ラット・トラップ




題名:ラット・トラップ
原題:Rat Trap (1976)
作者:クレイグ・トーマス Craig Thpmas
訳者:広瀬順弘
発行:ハヤカワ文庫NV 1988.7.31 初版
定価:\540(本体\524)


 今では古い作品だけど、ソ連邦内の軍事クーデターを扱った小説で、昨年実際に起こったのはお粗末なクーデターだったにしても、この作品が書かれた時点ではまだ恐怖がまざまざと生きている。ゴルバチョフの拉致のときにも、果たしてその結果が現われるまでは世界は震憾したわけで、この本もそういう可能性分岐のひとつとして存在し得たことを想うと、なかなかの情報戦ドラマとなっていて、面白く読める。「今頃こんなテーマは」ではなく、「今だからこそこのテーマを」と思わせられた一面があった。

 しかし、これまでのトーマス作品との違いはあまりにも如実だから、人によってかなり好き嫌いが出るのではないか。国際情報戦自体を楽しめる方以外にはお薦めしにくい本でもある。第一に主人公が特定しにくいこと。主人公らしき男とタイトルの<白はやぶさ作戦>が結びつきようがないので、どうもこのあたり当惑わされる。

また話のスケールが大きいわりには、一個人の物語をも強引に絡めようとしてやや欲張り過ぎのイメージがある。最後はなんとなくトーマスらしく終わるのだが、はっきり言ってこれはマレル『ブラック・プリンス』などに代表される、今ではよく使われるネタ。まあ、ソ連という国自体を作品で大きく取り上げて、その病巣を抉るみたいな気持ちが作者にあったのに違いなく、そのあたりは五月蝿いほど作品全体に執拗について回っている。この辺りが楽しめるかどうかで評価は自ずと変わってくるのだろう。

 結構楽しめるトーマスらしいサスペンスフルな冒険アクション部分と、心理描写に多くを裂いている部分とのリズムの斑(むら)が激しすぎて全体的に纏まりを欠くし、日本語訳もこなれていなくて良くない。

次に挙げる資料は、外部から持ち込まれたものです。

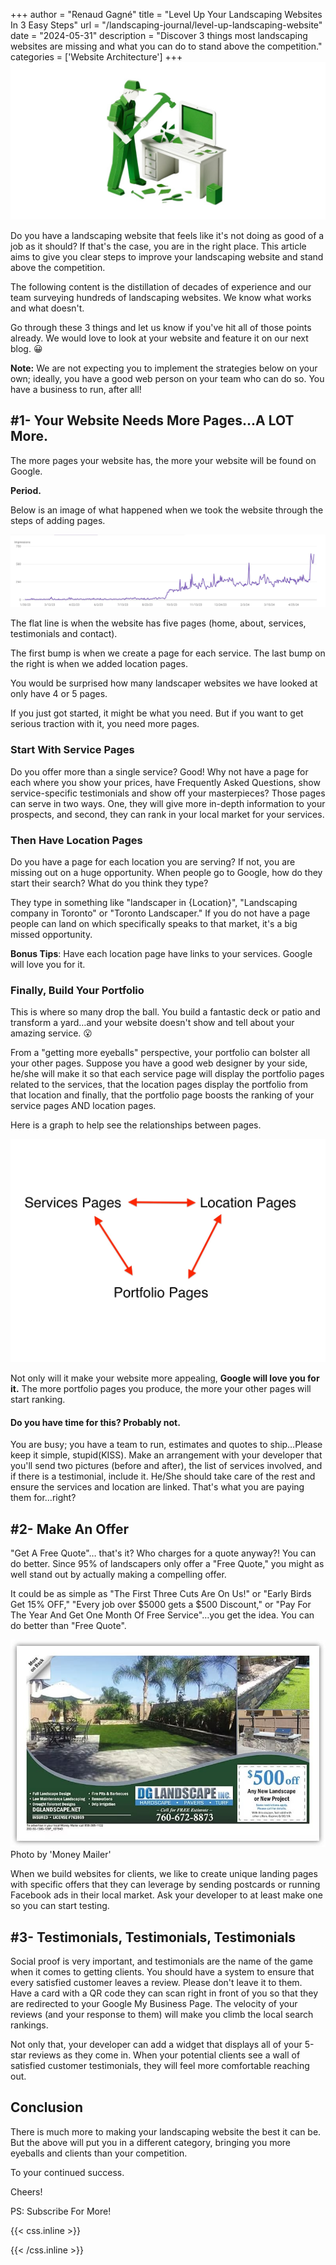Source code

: +++
author = "Renaud Gagné"
title = "Level Up Your Landscaping Websites In 3 Easy Steps"
url = "/landscaping-journal/level-up-landscaping-website"
date = "2024-05-31"
description = "Discover 3 things most landscaping websites are missing and what you can do to stand above the competition."
categories = ['Website Architecture']
+++
![Drawing of websites](featured.jpg "What Is Missing On Most Landscaping Websites")

Do you have a landscaping website that feels like it's not doing as good of a job as it should? If that's the case, you are in the right place. This article aims to give you clear steps to improve your landscaping website and stand above the competition. 

The following content is the distillation of decades of experience and our team surveying hundreds of landscaping websites. We know what works and what doesn't.

Go through these 3 things and let us know if you've hit all of those points already. We would love to look at your website and feature it on our next blog. 😀

**Note:** We are not expecting you to implement the strategies below on your own; ideally, you have a good web person on your team who can do so. You have a business to run, after all!

## #1- Your Website Needs More Pages...A LOT More.

The more pages your website has, the more your website will be found on Google.

**Period.** 

Below is an image of what happened when we took the website through the steps of adding pages.

![Graph showing the increase in traffic when more pages are added to a landscaping website](more_pages_more_eyeballs.jpg "More Pages More Eyeballs")

The flat line is when the website has five pages (home, about, services, testimonials and contact).

The first bump is when we create a page for each service. The last bump on the right is when we added location pages.

You would be surprised how many landscaper websites we have looked at only have 4 or 5 pages.

If you just got started, it might be what you need. But if you want to get serious traction with it, you need more pages.

### Start With Service Pages

Do you offer more than a single service? Good! Why not have a page for each where you show your prices, have Frequently Asked Questions, show service-specific testimonials and show off your masterpieces? Those pages can serve in two ways. One, they will give more in-depth information to your prospects, and second, they can rank in your local market for your services.

### Then Have Location Pages

Do you have a page for each location you are serving? If not, you are missing out on a huge opportunity. When people go to Google, how do they start their search? What do you think they type?

They type in something like "landscaper in {Location}", "Landscaping company in Toronto" or "Toronto Landscaper." If you do not have a page people can land on which specifically speaks to that market, it's a big missed opportunity.

**Bonus Tips**: Have each location page have links to your services. Google will love you for it.

### Finally, Build Your Portfolio

This is where so many drop the ball. You build a fantastic deck or patio and transform a yard…and your website doesn't show and tell about your amazing service. 😮  

From a "getting more eyeballs" perspective, your portfolio can bolster all your other pages. Suppose you have a good web designer by your side, he/she will make it so that each service page will display the portfolio pages related to the services, that the location pages display the portfolio from that location and finally, that the portfolio page boosts the ranking of your service pages AND location pages.

Here is a graph to help see the relationships between pages.

![Graph showing the relations between the pages in the context of a landscaping website](relationship.jpg "Relationship between website pages")

Not only will it make your website more appealing, **Google will love you for it.** The more portfolio pages you produce, the more your other pages will start ranking. 

#### Do you have time for this? Probably not.

You are busy; you have a team to run, estimates and quotes to ship…Please keep it simple, stupid(KISS). Make an arrangement with your developer that you'll send two pictures (before and after), the list of services involved, and if there is a testimonial, include it. He/She should take care of the rest and ensure the services and location are linked. That's what you are paying them for…right?

## #2- Make An Offer

"Get A Free Quote"… that's it? Who charges for a quote anyway?!
You can do better. Since 95% of landscapers only offer a "Free Quote," you might as well stand out by actually making a compelling offer.

It could be as simple as "The First Three Cuts Are On Us!" or "Early Birds Get 15% OFF," "Every job over $5000 gets a $500 Discount," or "Pay For The Year And Get One Month Of Free Service"…you get the idea. You can do better than "Free Quote".

![Postcard example of an offer](offer.jpg "A postcard for landscapers")
Photo by 'Money Mailer'

When we build websites for clients, we like to create unique landing pages with specific offers that they can leverage by sending postcards or running Facebook ads in their local market. Ask your developer to at least make one so you can start testing.

## #3- Testimonials, Testimonials, Testimonials

Social proof is very important, and testimonials are the name of the game when it comes to getting clients. You should have a system to ensure that every satisfied customer leaves a review. Please don't leave it to them. Have a card with a QR code they can scan right in front of you so that they are redirected to your Google My Business Page. The velocity of your reviews (and your response to them) will make you climb the local search rankings.

Not only that, your developer can add a widget that displays all of your 5-star reviews as they come in. When your potential clients see a wall of satisfied customer testimonials, they will feel more comfortable reaching out.

## Conclusion

There is much more to making your landscaping website the best it can be. But the above will put you in a different category, bringing you more eyeballs and clients than your competition.

To your continued success.

Cheers!

PS: Subscribe For More!

{{< css.inline >}}

<style>
.emojify {
	font-family: Apple Color Emoji, Segoe UI Emoji, NotoColorEmoji, Segoe UI Symbol, Android Emoji, EmojiSymbols;
	font-size: 2rem;
	vertical-align: middle;
}
@media screen and (max-width:650px) {
  .nowrap {
    display: block;
    margin: 25px 0;
  }
}
</style>

{{< /css.inline >}}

井上一夫さんは87分署でもちょっと問題ありなのだが、固有名詞など他作品と統一する努力などしたがらない人なんだろうか? それにこの手の小説には全然向かないような、なんとなくくどくて主語・述語が見つけにくいような解説調の文体。原文のせいもあるのだろうけどこんなに読みにくい日本文は珍しいくらいで、このおかげで随分作品も損をしていると思ってしまった。おかげで読解に時間がかかったこと(;_;)

 ちなみに前半はかったるく、なかなか読み進まないが途中から加速できます。北欧やシベリアを舞台にした雪の中のアクション・シーン、逃走シーンはこの作家の十八番というか、もうピカイチの手に汗握る面白さでありました。ただ、この本そう簡単には手に入らないのではないだろうか? 貸してくれた五条君、ありがとう、ペコリ。